Elleson Fraenk, deken van de Surinaamse Orde van Advocaten (SOvA), vindt dat het vernieuwde Burgerlijk Wetboek kansen biedt, maar ook uitdagingen. Volgens haar is deze herziening, die beoogt het privaatrecht te moderniseren en af te stemmen op hedendaagse maatschappelijke verhoudingen, door de juridische gemeenschap als broodnodig beschouwd.
Tegelijkertijd worden echter ook de kinderziektes en interpretatieverschillen zichtbaar die onvermijdelijk zijn bij zo’n grote wetswijziging. Dit gaf zij afgelopen woensdag aan tijdens de installatie van rechter Marjory Sanches en advocaat-generaal Shanta Mahadew bij het Hof van Justitie.
“We bevinden ons in een overgangsfase van formaat. Het nieuwe Burgerlijk Wetboek brengt modernisering en actualisering, maar stelt ons ook voor aanzienlijke uitdagingen,” onderstreepte ze. “Dit vraagt van ons niet alleen juridische bijscholing, maar ook overleg, afstemming en praktische samenwerking,” aldus Fraenk.
Zij wijst erop dat het nieuwe wetboek zich niet alleen richt tot de jurist, maar juist ook de burger moet uitnodigen tot beter begrip van diens rechten en plichten. Duidelijke uitleg, transparantie en maatschappelijk vertrouwen zijn hierbij essentieel. Dat vraagt niet alleen om technische interpretatie, maar ook om menselijke vertaling van het recht. Het nieuwe Burgerlijk Wetboek is op 1 mei 2025 in werking getreden.

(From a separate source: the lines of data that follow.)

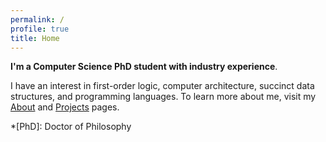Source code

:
 ```yaml
---
permalink: /
profile: true
title: Home
---
```


**I'm a Computer Science PhD student with industry experience**. 

I have an interest in first-order logic, computer architecture, succinct data structures, and programming languages. To learn more about me, visit my [About]({{site.baseurl}}/about) and [Projects]({{site.baseurl}}/projects) pages.

*[PhD]: Doctor of Philosophy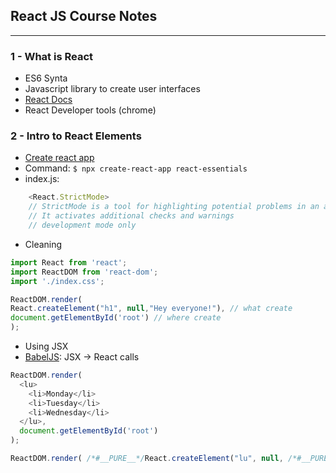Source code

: ## React JS Course Notes
---

### 1 - What is React
* ES6 Synta
* Javascript library to create user interfaces
* [React Docs](https://reactjs.org/docs/getting-started.html)
* React Developer tools (chrome)

### 2 - Intro to React Elements
* [Create react app](https://create-react-app.dev)
* Command: `$ npx create-react-app react-essentials`
* index.js: 
```javascript
    <React.StrictMode> 
    // StrictMode is a tool for highlighting potential problems in an application. 
    // It activates additional checks and warnings
    // development mode only
```
* Cleaning
```javascript
import React from 'react';
import ReactDOM from 'react-dom';
import './index.css';

ReactDOM.render(
React.createElement("h1", null,"Hey everyone!"), // what create
document.getElementById('root') // where create
);
```
* Using JSX
* [BabelJS](babeljs.io): JSX -> React calls

```javascript
ReactDOM.render(
  <lu>
    <li>Monday</li>
    <li>Tuesday</li>
    <li>Wednesday</li>
  </lu>,
  document.getElementById('root')
);
```
```javascript
ReactDOM.render( /*#__PURE__*/React.createElement("lu", null, /*#__PURE__*/React.createElement("li", null, "Monday"), /*#__PURE__*/React.createElement("li", null, "Tuesday"), /*#__PURE__*/React.createElement("li", null, "Wednesday")), document.getElementById('root'));
```



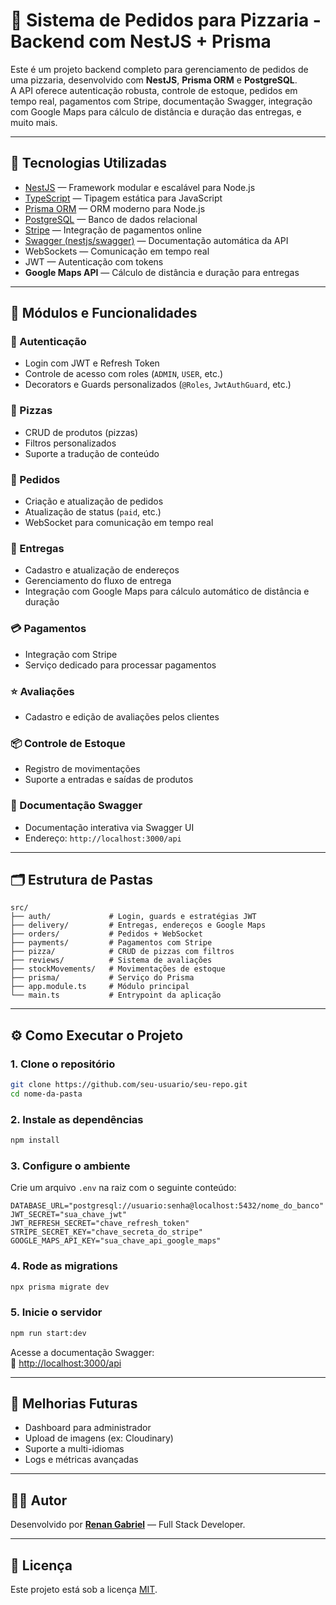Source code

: # 🍕 Sistema de Pedidos para Pizzaria - Backend com NestJS + Prisma

Este é um projeto backend completo para gerenciamento de pedidos de uma pizzaria, desenvolvido com **NestJS**, **Prisma ORM** e **PostgreSQL**.  
A API oferece autenticação robusta, controle de estoque, pedidos em tempo real, pagamentos com Stripe, documentação Swagger, integração com Google Maps para cálculo de distância e duração das entregas, e muito mais.

---

## 🚀 Tecnologias Utilizadas

- [NestJS](https://nestjs.com/) — Framework modular e escalável para Node.js  
- [TypeScript](https://www.typescriptlang.org/) — Tipagem estática para JavaScript  
- [Prisma ORM](https://www.prisma.io/) — ORM moderno para Node.js  
- [PostgreSQL](https://www.postgresql.org/) — Banco de dados relacional  
- [Stripe](https://stripe.com/) — Integração de pagamentos online  
- [Swagger (nestjs/swagger)](https://docs.nestjs.com/openapi/introduction) — Documentação automática da API  
- WebSockets — Comunicação em tempo real  
- JWT — Autenticação com tokens  
- **Google Maps API** — Cálculo de distância e duração para entregas  

---

## 📁 Módulos e Funcionalidades

### 🔐 Autenticação
- Login com JWT e Refresh Token  
- Controle de acesso com roles (`ADMIN`, `USER`, etc.)  
- Decorators e Guards personalizados (`@Roles`, `JwtAuthGuard`, etc.)  

### 🍕 Pizzas
- CRUD de produtos (pizzas)  
- Filtros personalizados  
- Suporte a tradução de conteúdo  

### 🛒 Pedidos
- Criação e atualização de pedidos  
- Atualização de status (`paid`, etc.)  
- WebSocket para comunicação em tempo real  

### 🛵 Entregas
- Cadastro e atualização de endereços  
- Gerenciamento do fluxo de entrega  
- Integração com Google Maps para cálculo automático de distância e duração  

### 💳 Pagamentos
- Integração com Stripe  
- Serviço dedicado para processar pagamentos  

### ⭐ Avaliações
- Cadastro e edição de avaliações pelos clientes  

### 📦 Controle de Estoque
- Registro de movimentações  
- Suporte a entradas e saídas de produtos  

### 📘 Documentação Swagger
- Documentação interativa via Swagger UI  
- Endereço: `http://localhost:3000/api`  

---

## 🗂 Estrutura de Pastas

```
src/
├── auth/             # Login, guards e estratégias JWT
├── delivery/         # Entregas, endereços e Google Maps
├── orders/           # Pedidos + WebSocket
├── payments/         # Pagamentos com Stripe
├── pizza/            # CRUD de pizzas com filtros
├── reviews/          # Sistema de avaliações
├── stockMovements/   # Movimentações de estoque
├── prisma/           # Serviço do Prisma
├── app.module.ts     # Módulo principal
└── main.ts           # Entrypoint da aplicação
```

---

## ⚙️ Como Executar o Projeto

### 1. Clone o repositório

```bash
git clone https://github.com/seu-usuario/seu-repo.git
cd nome-da-pasta
```

### 2. Instale as dependências

```bash
npm install
```

### 3. Configure o ambiente

Crie um arquivo `.env` na raiz com o seguinte conteúdo:

```env
DATABASE_URL="postgresql://usuario:senha@localhost:5432/nome_do_banco"
JWT_SECRET="sua_chave_jwt"
JWT_REFRESH_SECRET="chave_refresh_token"
STRIPE_SECRET_KEY="chave_secreta_do_stripe"
GOOGLE_MAPS_API_KEY="sua_chave_api_google_maps"
```

### 4. Rode as migrations

```bash
npx prisma migrate dev
```

### 5. Inicie o servidor

```bash
npm run start:dev
```

Acesse a documentação Swagger:  
📄 [http://localhost:3000/api](http://localhost:3333/api)

---

## 📌 Melhorias Futuras

- Dashboard para administrador  
- Upload de imagens (ex: Cloudinary)  
- Suporte a multi-idiomas  
- Logs e métricas avançadas  

---

## 👨‍💻 Autor

Desenvolvido por [**Renan Gabriel**](https://www.linkedin.com/in/renangabrieldev/) — Full Stack Developer.

---

## 📝 Licença

Este projeto está sob a licença [MIT](LICENSE).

In de context van het vernieuwde juridische speelveld heeft de deken van de Orde ook een dringende oproep aan de politiek: respecteer en versterk de onafhankelijke instituten die het fundament van de rechtsstaat vormen. “De rechtsstaat behoort niet toe aan een partij of belangengroep. Zij hoort aan ons allen toe en vereist voortdurende zorg, investering en ondersteuning.”
Fraenk gaf verder aan dat de installatie plaatsvindt in een bestuursperiode waarin de wisseling van de wacht in zicht is, en een nieuw regeerteam aantreedt. Ze sprak de hoop uit dat deze nieuwe bestuurders de rechterlijke macht, het Openbaar Ministerie en de advocatuur niet alleen in woord, maar ook in daad zullen erkennen als gelijkwaardige pijlers van de democratische rechtsorde.
Bijzonder veel nadruk werd gelegd op de rol van het Constitutioneel Hof, dat volgens haar in korte tijd zijn bestaansrecht heeft bewezen. “Het Hof is niet slechts een formele toevoeging, maar een essentieel evenwicht binnen ons staatsbestel. Het verdient structurele institutionele versterking.” Zij riep de verantwoordelijke autoriteiten op om voortvarend werk te maken van een duurzame invulling van deze instelling.
Verder gaf zij aan dat samenwerking van belang is die voorbijgaat aan de traditionele scheidslijnen van toga’s en belangen. “De rechtsgang is geen wedstrijd tussen partijen, maar een gezamenlijke zoektocht naar waarheid, rechtvaardigheid en vertrouwen. Laten we elkaar daarin niet als tegenstanders, maar als partners beschouwen.”